Il convegno è laggiù in fondo. I corridoi del carcere di Bollate sono dipinti con i colori pastello e sono lunghissimi. A destra e a sinistra si intravedono le gabbie per i detenuti, i panni appesi alle grate. La polizia penitenziaria è gentile, c’è profumo di pulito e agitazione da grande evento. Ecco un “carcere modello”, un’anomalia dicono tutti, pensare agli altri mette i brividi.
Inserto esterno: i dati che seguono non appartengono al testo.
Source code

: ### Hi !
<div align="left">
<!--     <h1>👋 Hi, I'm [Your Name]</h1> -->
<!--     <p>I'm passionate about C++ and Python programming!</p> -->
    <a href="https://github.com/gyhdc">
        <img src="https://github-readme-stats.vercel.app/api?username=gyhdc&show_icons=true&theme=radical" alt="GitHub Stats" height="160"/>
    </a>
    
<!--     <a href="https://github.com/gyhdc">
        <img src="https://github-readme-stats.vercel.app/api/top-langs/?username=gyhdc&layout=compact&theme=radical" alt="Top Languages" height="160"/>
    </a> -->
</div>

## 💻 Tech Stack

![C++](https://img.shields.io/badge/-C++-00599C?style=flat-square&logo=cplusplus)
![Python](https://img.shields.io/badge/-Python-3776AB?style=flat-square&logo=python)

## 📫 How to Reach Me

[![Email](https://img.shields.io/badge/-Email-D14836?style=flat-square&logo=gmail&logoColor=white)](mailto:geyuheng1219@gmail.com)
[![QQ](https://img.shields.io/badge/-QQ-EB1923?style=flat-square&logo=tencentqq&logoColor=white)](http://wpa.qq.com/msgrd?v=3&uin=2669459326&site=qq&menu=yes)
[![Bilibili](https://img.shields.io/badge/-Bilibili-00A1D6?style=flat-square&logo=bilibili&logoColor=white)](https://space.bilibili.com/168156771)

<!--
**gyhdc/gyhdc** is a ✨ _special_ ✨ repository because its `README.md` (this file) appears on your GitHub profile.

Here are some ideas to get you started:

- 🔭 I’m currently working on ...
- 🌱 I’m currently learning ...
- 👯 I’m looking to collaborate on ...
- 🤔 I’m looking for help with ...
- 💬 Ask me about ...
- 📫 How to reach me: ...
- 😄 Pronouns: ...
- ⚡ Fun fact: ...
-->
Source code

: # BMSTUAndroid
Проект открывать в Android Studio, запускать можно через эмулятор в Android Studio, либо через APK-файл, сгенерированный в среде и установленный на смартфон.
Impossibile percorrere quei corridoi senza porsi una domanda: davvero basteranno sei mesi di “idee” per cambiare il carcere in Italia?

 

Questo è l’obiettivo dichiarato degli “Stati generali dell’esecuzione penale”, un inedito percorso di approfondimento con 18 “tavoli tematici” che in autunno dovrebbe tradursi concretamente, “sia a livello normativo che organizzativo”, in nuove regole con cui riformare il sistema dell’esecuzione penale. Lo promette un ministro che per la prima volta ha coinvolto non solo gli “addetti ai lavori” ma anche il mondo della cultura, dell’economia, dello spettacolo e del volontariato per cercare di parlare all’opinione pubblica, troppe volte ostaggio della retorica della sicurezza e della “politica della paura”. La parola chiave che segna un cambio di rotta è “umanità”, come recita l’articolo 27 della Costituzione quando dice che le pene non possono consistere in trattamenti contrari al senso di umanità; ed è lo stesso concetto espresso dal ministro della Giustizia Andrea Orlando in chiusura di una lunga mattinata dentro al carcere di Bollate (Milano): “Il carcere è anche il luogo dell’umanità”.

 

In sala, dopo un documentario, vengono lette le parole di Giorgio Napolitano. L’ex presidente ammette gli “innegabili progressi” fatti in seguito alla condanna della Corte europea dei diritti umani, ma lascia intendere che non basta: “Va perciò ribadito con la massima chiarezza e concretezza che non sono consentite pause e incertezze nell’azione da condurre su questo cruciale fronte di civiltà giudiziaria e di politica costituzionale per il rispetto della dignità della persona”.

 

Il lavoro è immane, le intenzioni del ministro della Giustizia sembrano sincere. “Questa iniziativa – commenta Marco Pannella – è un segnale di crescita e attenzione reciproca che era urgente”. Il sindaco di Milano Giuliano Pisapia, con un saluto poco rituale, sottolinea la necessità di portare a casa qualche risultato, “perché quello che si vorrebbe fare non sempre coincide con ciò che è possibile fare”. Se l’ordinamento giudiziario è in assoluto il migliore al mondo, dice Pisapia, “le carceri risultano essere le migliori del terzo mondo”. Questa l’urgenza: “Bisogna avere coraggio di fare qualcosa di praticabile, bisogna superare la logica della sanzione carceraria”. E’ il tema dell’alternativa alla detenzione, uno dei diciotto che verranno affrontati in quella che si annuncia come una consultazione lunga sei mesi. Il giurista e filosofo del diritto Luigi Ferrajoli parla di “impazzimento” del sistema penale (con 36 mila figure di reato) e mette l’accento su quello che dovrebbe essere il “primo obiettivo” di questo semestre di riflessioni: “Eliminare quella vergogna che è l’ergastolo”.

 

Del ministro Orlando colpiscono i toni pacati e le riflessioni “impopolari”, considerando che nel senso comune (non solo dell’opinione pubblica) prevale lo sbrigativo concetto “buttiamo via la chiave”. Il ministro, invece, chiede di far prevalere il senso di razionalità per coniugare il bisogno di sicurezza con un percorso di umanità per i detenuti. La complessità dell’argomento non permette incursioni nei dettagli della materia penale, ma Orlando indica due ricadute possibili a fine percorso: l’esercizio della delega sulla riforma del sistema penitenziario e “le misure alternative al carcere”. Ma niente indulto, precisa a margine del convegno. Lo chiama “patto di civiltà”, una necessità e un impegno che deve diventare patrimonio culturale sia dell’amministrazione carceraria che dalla magistratura. “Una pena civile vuol dire un paese più civile”.